■ **Work task**
In the output, include exactly the lines from the beginning of the records up to and including the one that contains "Somebody read out", and leave out the pictures.
--- Task inputs Enclosed Below ---
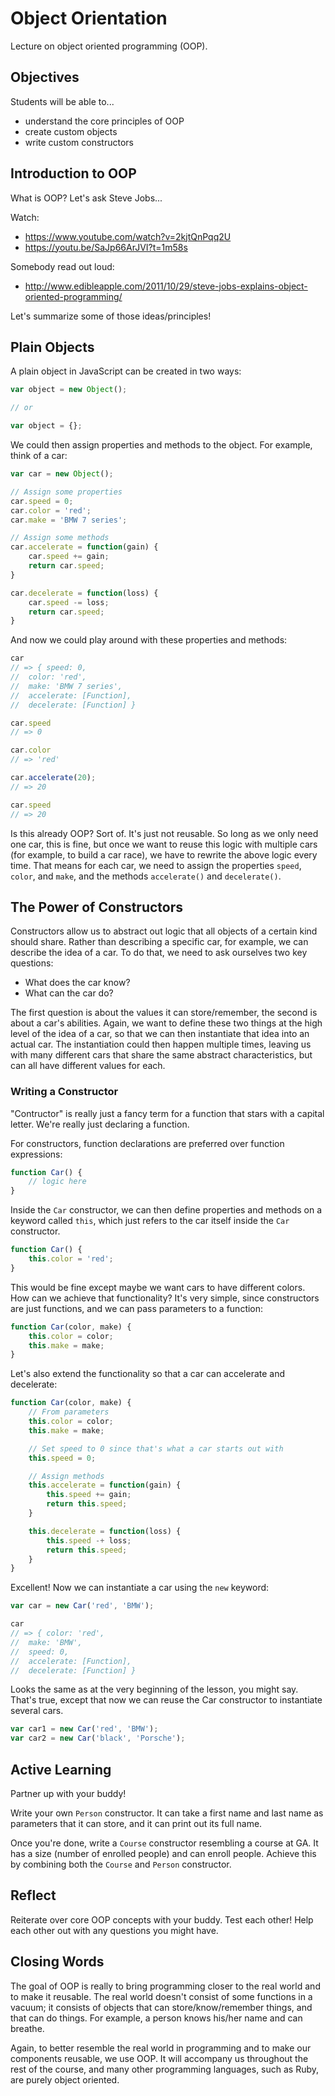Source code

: # Object Orientation
Lecture on object oriented programming (OOP).

## Objectives
Students will be able to...

- understand the core principles of OOP
- create custom objects
- write custom constructors

## Introduction to OOP
What is OOP? Let's ask Steve Jobs...

Watch:

- https://www.youtube.com/watch?v=2kjtQnPqq2U
- https://youtu.be/SaJp66ArJVI?t=1m58s

Somebody read out loud:

- http://www.edibleapple.com/2011/10/29/steve-jobs-explains-object-oriented-programming/

Let's summarize some of those ideas/principles!

## Plain Objects
A plain object in JavaScript can be created in two ways:

```javascript
var object = new Object();

// or

var object = {};
```

We could then assign properties and methods to the object. For example, think of a car:

```javascript
var car = new Object();

// Assign some properties
car.speed = 0;
car.color = 'red';
car.make = 'BMW 7 series';

// Assign some methods
car.accelerate = function(gain) {
	car.speed += gain;
	return car.speed;
}

car.decelerate = function(loss) {
	car.speed -= loss;
	return car.speed;
}
```

And now we could play around with these properties and methods:

```javascript
car
// => { speed: 0,
//  color: 'red',
//  make: 'BMW 7 series',
//  accelerate: [Function],
//  decelerate: [Function] }

car.speed
// => 0

car.color
// => 'red'

car.accelerate(20);
// => 20

car.speed
// => 20
```

Is this already OOP? Sort of. It's just not reusable. So long as we only need one car, this is fine, but once we want to reuse this logic with multiple cars (for example, to build a car race), we have to rewrite the above logic every time. That means for each car, we need to assign the properties `speed`, `color`, and `make`, and the methods `accelerate()` and `decelerate()`.

## The Power of Constructors
Constructors allow us to abstract out logic that all objects of a certain kind should share. Rather than describing a specific car, for example, we can describe the idea of a car. To do that, we need to ask ourselves two key questions:

- What does the car know?
- What can the car do?

The first question is about the values it can store/remember, the second is about a car's abilities. Again, we want to define these two things at the high level of the idea of a car, so that we can then instantiate that idea into an actual car. The instantiation could then happen multiple times, leaving us with many different cars that share the same abstract characteristics, but can all have different values for each.

### Writing a Constructor
"Contructor" is really just a fancy term for a function that stars with a capital letter. We're really just declaring a function.

For constructors, function declarations are preferred over function expressions:

```javascript
function Car() {
	// logic here
}
```

Inside the `Car` constructor, we can then define properties and methods on a keyword called `this`, which just refers to the car itself inside the `Car` constructor.

```javascript
function Car() {
	this.color = 'red';
}
```

This would be fine except maybe we want cars to have different colors. How can we achieve that functionality? It's very simple, since constructors are just functions, and we can pass parameters to a function:

```javascript
function Car(color, make) {
	this.color = color;
	this.make = make;
}
```

Let's also extend the functionality so that a car can accelerate and decelerate:

```javascript
function Car(color, make) {
	// From parameters
	this.color = color;
	this.make = make;

	// Set speed to 0 since that's what a car starts out with
	this.speed = 0;

	// Assign methods
	this.accelerate = function(gain) {
		this.speed += gain;
		return this.speed;
	}

	this.decelerate = function(loss) {
		this.speed -+ loss;
		return this.speed;
	}
}
```

Excellent! Now we can instantiate a car using the `new` keyword:

```javascript
var car = new Car('red', 'BMW');

car
// => { color: 'red',
//  make: 'BMW',
//  speed: 0,
//  accelerate: [Function],
//  decelerate: [Function] }
```

Looks the same as at the very beginning of the lesson, you might say. That's true, except that now we can reuse the Car constructor to instantiate several cars.

```javascript
var car1 = new Car('red', 'BMW');
var car2 = new Car('black', 'Porsche');
```

## Active Learning
Partner up with your buddy!

Write your own `Person` constructor. It can take a first name and last name as parameters that it can store, and it can print out its full name.

Once you're done, write a `Course` constructor resembling a course at GA. It has a size (number of enrolled people) and can enroll people. Achieve this by combining both the `Course` and `Person` constructor.

## Reflect
Reiterate over core OOP concepts with your buddy. Test each other! Help each other out with any questions you might have.

## Closing Words
The goal of OOP is really to bring programming closer to the real world and to make it reusable. The real world doesn't consist of some functions in a vacuum; it consists of objects that can store/know/remember things, and that can do things. For example, a person knows his/her name and can breathe.

Again, to better resemble the real world in programming and to make our components reusable, we use OOP. It will accompany us throughout the rest of the course, and many other programming languages, such as Ruby, are purely object oriented.
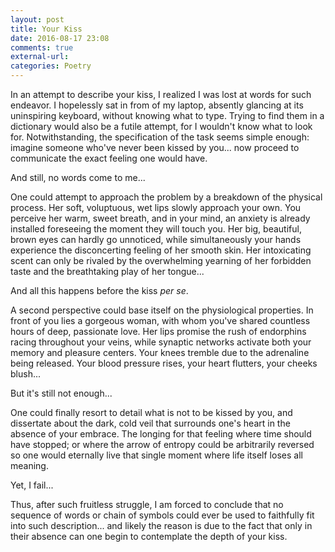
 ```yaml
---
layout: post
title: Your Kiss
date: 2016-08-17 23:08
comments: true
external-url:
categories: Poetry
---
```


In an attempt to describe your kiss, I realized I was lost at words for such endeavor. I hopelessly sat in from of my laptop, absently glancing at its uninspiring keyboard, without knowing what to type. Trying to find them in a dictionary would also be a futile attempt, for I wouldn't know what to look for. Notwithstanding, the specification of the task seems simple enough: imagine someone who've never been kissed by you... now proceed to communicate the exact feeling one would have.

And still, no words come to me...

One could attempt to approach the problem by a breakdown of the physical process. Her soft, voluptuous, wet lips slowly approach your own. You perceive her warm, sweet breath, and in your mind, an anxiety is already installed foreseeing the moment they will touch you. Her big, beautiful, brown eyes can hardly go unnoticed, while simultaneously your hands experience the disconcerting feeling of her smooth skin. Her intoxicating scent can only be rivaled by the overwhelming yearning of her forbidden taste and the breathtaking play of her tongue...

And all this happens before the kiss *per se*.

A second perspective could base itself on the physiological properties. In front of you lies a gorgeous woman, with whom you've shared countless hours of deep, passionate love. Her lips promise the rush of endorphins racing throughout your veins, while synaptic networks activate both your memory and pleasure centers. Your knees tremble due to the adrenaline being released. Your blood pressure rises, your heart flutters, your cheeks blush...

But it's still not enough...

One could finally resort to detail what is not to be kissed by you, and dissertate about the dark, cold veil that surrounds one's heart in the absence of your embrace. The longing for that feeling where time should have stopped; or where the arrow of entropy could be arbitrarily reversed so one would eternally live that single moment where life itself loses all meaning.

Yet, I fail...

Thus, after such fruitless struggle, I am forced to conclude that no sequence of words or chain of symbols could ever be used to faithfully fit into such description... and likely the reason is due to the fact that only in their absence can one begin to contemplate the depth of your kiss.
--- End of Enclosed Task inputs ---
■ **Result below**
Source code

: # Object Orientation
Lecture on object oriented programming (OOP).

## Objectives
Students will be able to...

- understand the core principles of OOP
- create custom objects
- write custom constructors

## Introduction to OOP
What is OOP? Let's ask Steve Jobs...

Watch:

- https://www.youtube.com/watch?v=2kjtQnPqq2U
- https://youtu.be/SaJp66ArJVI?t=1m58s

Somebody read out loud:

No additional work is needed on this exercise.